Business Services Industry
Exchange rate movements as explained by dealers
Economic Papers (Economic Society of Australia), Sept, 2003 by Tiffany Hutcheson
Excessive speculation has been one of several trading strategies adopted by a recently developed type of investment vehicle known as hedge funds. Hedge funds are typically made up of a group of wealthy investors who employ a manager to achieve the maximum return in particular asset classes. As managers are generously rewarded for their achievements, they can choose to adopt aggressive trading strategies (Chicago Mercantile Exchange, 1995). In foreign exchange markets hedge funds have been known to gradually build up very large positions in particular currencies and then reverse these positions rapidly. If their reversal generates excessive exchange rate movements they are able to earn large profits.
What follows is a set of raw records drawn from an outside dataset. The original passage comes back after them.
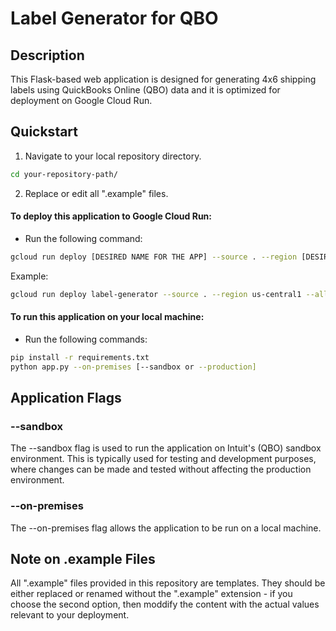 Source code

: # Label Generator for QBO

## Description

This Flask-based web application is designed for generating 4x6 shipping labels using QuickBooks Online (QBO) data and it is optimized for deployment on Google Cloud Run.

## Quickstart

1. Navigate to your local repository directory.

```bash
cd your-repository-path/
```

2. Replace or edit all ".example" files.

#### To deploy this application to Google Cloud Run:

- Run the following command:

```bash
gcloud run deploy [DESIRED NAME FOR THE APP] --source . --region [DESIRED REGION] --allow-unauthenticated --memory 1G
```

Example:

```bash
gcloud run deploy label-generator --source . --region us-central1 --allow-unauthenticated --memory 1G
```

#### To run this application on your local machine:

- Run the following commands:

```bash
pip install -r requirements.txt
python app.py --on-premises [--sandbox or --production]
```

## Application Flags

### --sandbox

The --sandbox flag is used to run the application on Intuit's (QBO) sandbox environment. This is typically used for testing and development purposes, where changes can be made and tested without affecting the production environment.

### --on-premises

The --on-premises flag allows the application to be run on a local machine.

## Note on .example Files

All ".example" files provided in this repository are templates. They should be either replaced or renamed without the ".example" extension - if you choose the second option, then moddify the content with the actual values relevant to your deployment.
By building up the positions gradually their impact on exchange rates is only really felt when they reverse their positions. However, only a small number of hedge funds are large enough to create market positions sizeable enough to generate such movements (Reserve Bank of Australia, 1999).
The survey respondents would have recently experienced the destabilising impact of hedge funds on the Australian dollar in mid 1998. Between December 1997 and March 1998 hedge funds were said to have built up large short positions in the Australian dollar using borrowed funds (Rankin, 1999). During this period the Australian dollar was already experiencing a downward trend following the unfavorable impact of the Asian crisis on Australia's trade and capital flows. Consequently, the effect of hedge funds selling the Australian dollar went largely unnoticed. However, as the Australian dollar approached US60 cents, hedge funds began to sell more aggressively and generated uncertainty among other currency traders about what exchange rate the Australian dollar should trade at (Rankin, 1999). Significant Reserve Bank intervention was required in early June 1998 to stop this aggressive selling from continuing (Reserve Bank Bulletin, 1998).
While the respondents do not unanimously support speculation as a stabilising force, most of them felt it increased exchange rate volatility and improved market efficiency and liquidity (see Table 3). The increased volatility can be partly explained by speculators adopting trading strategies differing from those of other market participants. That is they could be buying or selling currencies at a time when other market participants are trading in the opposite direction or not trading very actively. The ability for speculation to improve market efficiency can be accounted for by the tendency for speculators to commence trading when they perceive that current and expected market fundamentals have not been correctly priced into the existing exchange rates (Blundall-Wignall et al., 1993). They will then trade in a manner that forces a currency's value to change until it reaches its true value. This increase in efficiency could also be accompanied by increased market liquidity as previously inactive dealers and dealers who normally trade for other reasons will enter the market to profit from the impact of speculative trading on the exchange rate.